Task statement: Copy, from the entries below, each line in which the string "fields" appears.

Dataset records:
• • • •

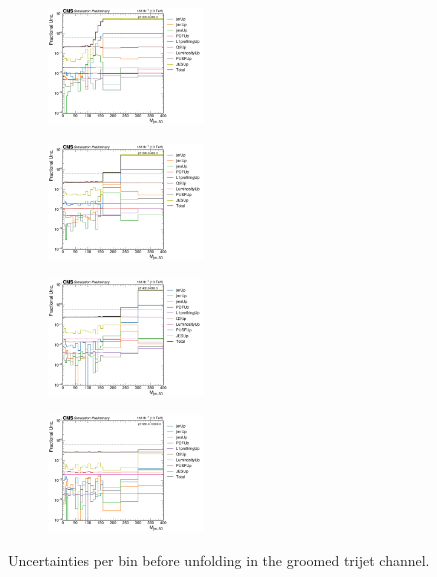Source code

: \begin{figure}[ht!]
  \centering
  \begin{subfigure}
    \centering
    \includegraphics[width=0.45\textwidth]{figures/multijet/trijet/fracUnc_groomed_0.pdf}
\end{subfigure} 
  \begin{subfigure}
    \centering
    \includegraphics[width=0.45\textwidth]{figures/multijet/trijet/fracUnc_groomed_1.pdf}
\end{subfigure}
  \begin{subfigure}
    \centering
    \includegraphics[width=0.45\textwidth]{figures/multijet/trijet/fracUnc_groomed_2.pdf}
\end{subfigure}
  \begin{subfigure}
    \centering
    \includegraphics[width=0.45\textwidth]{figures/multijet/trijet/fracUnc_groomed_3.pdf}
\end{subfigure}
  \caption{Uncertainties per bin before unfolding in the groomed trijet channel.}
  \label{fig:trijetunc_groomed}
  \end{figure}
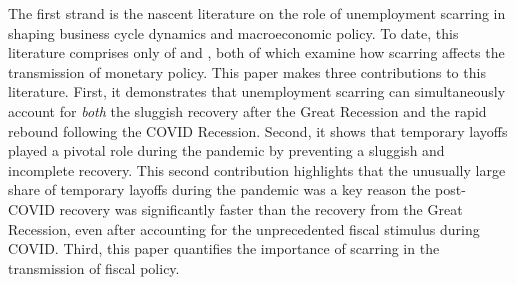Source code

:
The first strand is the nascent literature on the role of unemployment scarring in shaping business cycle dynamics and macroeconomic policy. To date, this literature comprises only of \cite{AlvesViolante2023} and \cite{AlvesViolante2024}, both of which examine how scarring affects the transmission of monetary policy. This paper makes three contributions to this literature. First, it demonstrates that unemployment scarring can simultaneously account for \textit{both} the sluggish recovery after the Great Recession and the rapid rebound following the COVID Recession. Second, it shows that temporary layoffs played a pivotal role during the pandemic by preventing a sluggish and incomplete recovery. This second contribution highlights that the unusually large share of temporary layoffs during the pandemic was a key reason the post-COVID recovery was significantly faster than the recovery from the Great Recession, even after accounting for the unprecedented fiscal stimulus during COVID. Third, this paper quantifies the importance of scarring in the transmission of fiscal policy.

• • • •

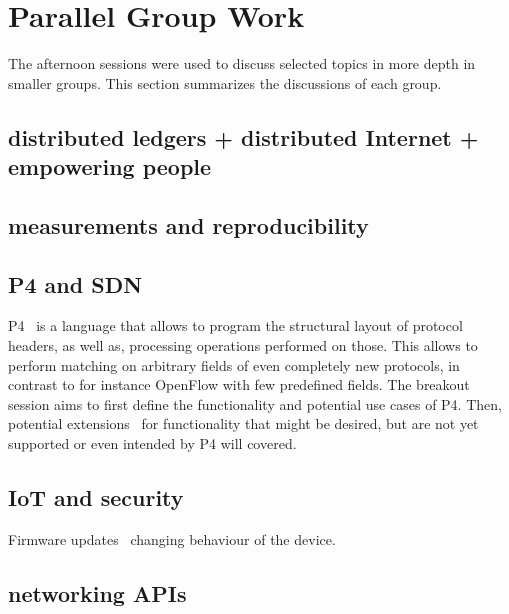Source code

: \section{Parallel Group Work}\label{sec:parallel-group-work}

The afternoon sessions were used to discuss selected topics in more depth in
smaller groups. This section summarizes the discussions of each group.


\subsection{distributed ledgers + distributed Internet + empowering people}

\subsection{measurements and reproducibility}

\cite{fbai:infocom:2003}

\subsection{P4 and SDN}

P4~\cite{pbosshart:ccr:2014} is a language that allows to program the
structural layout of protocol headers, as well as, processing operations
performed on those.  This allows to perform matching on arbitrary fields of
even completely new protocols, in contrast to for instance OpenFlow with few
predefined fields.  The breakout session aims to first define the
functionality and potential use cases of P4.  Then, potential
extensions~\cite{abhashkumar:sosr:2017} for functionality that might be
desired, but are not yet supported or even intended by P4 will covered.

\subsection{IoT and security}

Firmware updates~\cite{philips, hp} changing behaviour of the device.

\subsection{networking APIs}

• • • •

Result for this exercise:
performed on those.  This allows to perform matching on arbitrary fields of
predefined fields.  The breakout session aims to first define the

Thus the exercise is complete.